● Supplied records
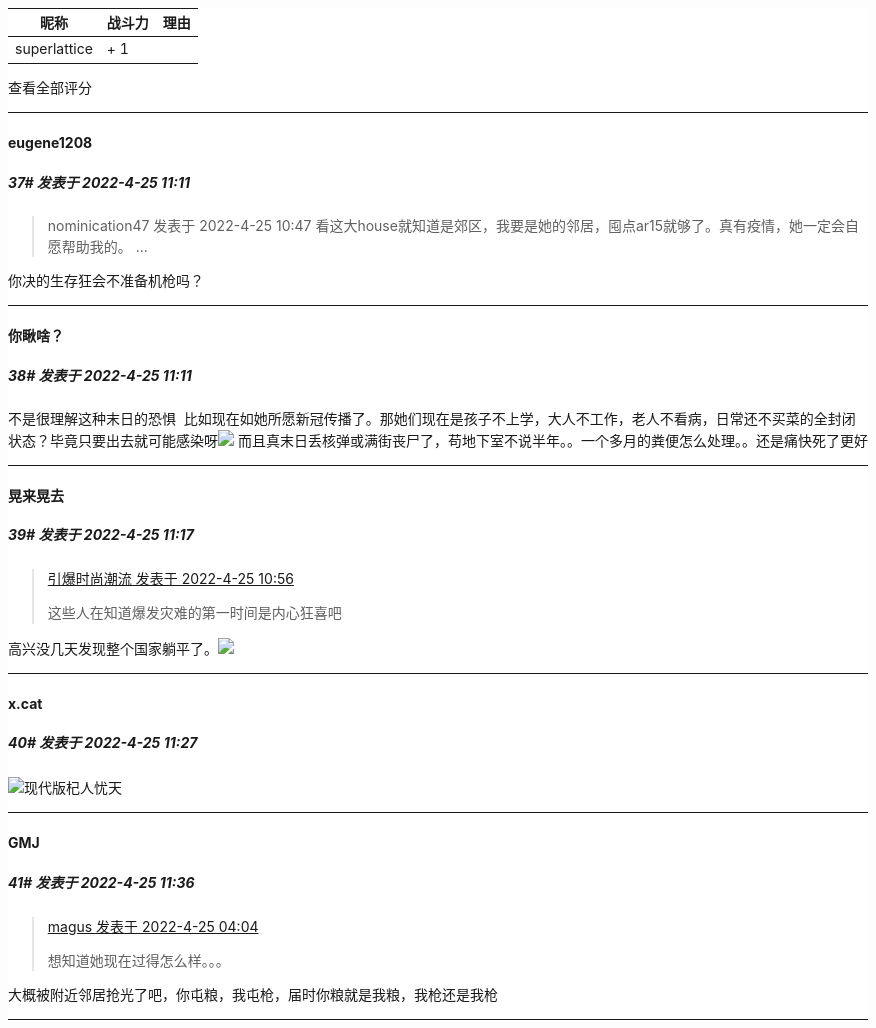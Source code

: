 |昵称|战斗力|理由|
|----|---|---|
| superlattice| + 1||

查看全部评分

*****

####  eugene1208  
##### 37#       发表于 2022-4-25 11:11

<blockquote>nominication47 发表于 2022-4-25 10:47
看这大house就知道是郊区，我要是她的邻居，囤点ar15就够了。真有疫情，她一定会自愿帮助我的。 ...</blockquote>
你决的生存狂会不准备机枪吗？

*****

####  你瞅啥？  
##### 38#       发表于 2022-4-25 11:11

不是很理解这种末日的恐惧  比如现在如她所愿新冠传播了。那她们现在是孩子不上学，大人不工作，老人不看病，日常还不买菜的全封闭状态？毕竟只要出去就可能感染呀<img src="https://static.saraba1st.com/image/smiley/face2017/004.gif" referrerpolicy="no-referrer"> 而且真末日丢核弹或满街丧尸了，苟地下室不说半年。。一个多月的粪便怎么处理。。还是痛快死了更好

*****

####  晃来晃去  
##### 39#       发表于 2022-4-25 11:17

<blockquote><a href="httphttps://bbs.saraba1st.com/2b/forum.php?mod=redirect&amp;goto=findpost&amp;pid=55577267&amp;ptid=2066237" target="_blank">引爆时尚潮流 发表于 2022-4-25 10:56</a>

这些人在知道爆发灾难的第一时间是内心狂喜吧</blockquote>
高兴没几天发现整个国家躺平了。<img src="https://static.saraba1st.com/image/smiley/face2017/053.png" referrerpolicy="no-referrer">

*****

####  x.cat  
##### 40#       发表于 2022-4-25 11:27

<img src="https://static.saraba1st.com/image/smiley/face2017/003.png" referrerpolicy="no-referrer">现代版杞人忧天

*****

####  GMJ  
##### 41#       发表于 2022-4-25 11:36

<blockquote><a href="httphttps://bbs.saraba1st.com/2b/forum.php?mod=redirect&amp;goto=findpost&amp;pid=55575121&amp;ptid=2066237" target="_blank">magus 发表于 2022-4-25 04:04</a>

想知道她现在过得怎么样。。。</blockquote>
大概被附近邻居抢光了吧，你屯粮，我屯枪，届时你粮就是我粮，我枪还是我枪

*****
...
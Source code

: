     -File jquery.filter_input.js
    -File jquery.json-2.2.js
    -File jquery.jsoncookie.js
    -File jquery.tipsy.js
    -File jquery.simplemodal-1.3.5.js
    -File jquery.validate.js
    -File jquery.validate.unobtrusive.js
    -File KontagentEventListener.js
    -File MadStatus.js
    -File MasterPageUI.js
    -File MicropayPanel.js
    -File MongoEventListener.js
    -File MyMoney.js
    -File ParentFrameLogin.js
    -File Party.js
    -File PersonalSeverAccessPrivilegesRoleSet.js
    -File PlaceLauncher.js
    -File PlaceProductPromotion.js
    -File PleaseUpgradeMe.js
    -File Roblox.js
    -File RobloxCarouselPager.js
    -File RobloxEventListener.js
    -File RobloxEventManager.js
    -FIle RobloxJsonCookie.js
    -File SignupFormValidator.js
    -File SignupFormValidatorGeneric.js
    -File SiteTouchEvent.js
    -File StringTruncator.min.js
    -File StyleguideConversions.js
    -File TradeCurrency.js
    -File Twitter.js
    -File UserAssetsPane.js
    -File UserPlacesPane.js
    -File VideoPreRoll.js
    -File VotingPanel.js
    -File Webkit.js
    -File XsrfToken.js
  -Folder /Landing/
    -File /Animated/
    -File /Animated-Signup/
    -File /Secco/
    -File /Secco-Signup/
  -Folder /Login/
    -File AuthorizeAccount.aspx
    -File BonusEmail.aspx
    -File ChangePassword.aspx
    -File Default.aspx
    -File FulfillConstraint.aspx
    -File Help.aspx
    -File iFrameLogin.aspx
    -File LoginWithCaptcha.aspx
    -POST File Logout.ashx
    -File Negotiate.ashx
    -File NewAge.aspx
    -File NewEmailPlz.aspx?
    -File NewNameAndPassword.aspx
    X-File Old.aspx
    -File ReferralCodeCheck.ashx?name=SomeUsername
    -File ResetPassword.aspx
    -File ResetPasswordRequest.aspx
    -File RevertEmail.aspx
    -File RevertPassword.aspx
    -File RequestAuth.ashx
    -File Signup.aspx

● Task to carry out
Everything from the line containing "-File Default.aspx" through the line containing "-File Signup.aspx" in the material above should be retyped exactly, both ends included, and nothing more.

● Problem solution
    -File Default.aspx
    -File FulfillConstraint.aspx
    -File Help.aspx
    -File iFrameLogin.aspx
    -File LoginWithCaptcha.aspx
    -POST File Logout.ashx
    -File Negotiate.ashx
    -File NewAge.aspx
    -File NewEmailPlz.aspx?
    -File NewNameAndPassword.aspx
    X-File Old.aspx
    -File ReferralCodeCheck.ashx?name=SomeUsername
    -File ResetPassword.aspx
    -File ResetPasswordRequest.aspx
    -File RevertEmail.aspx
    -File RevertPassword.aspx
    -File RequestAuth.ashx
    -File Signup.aspx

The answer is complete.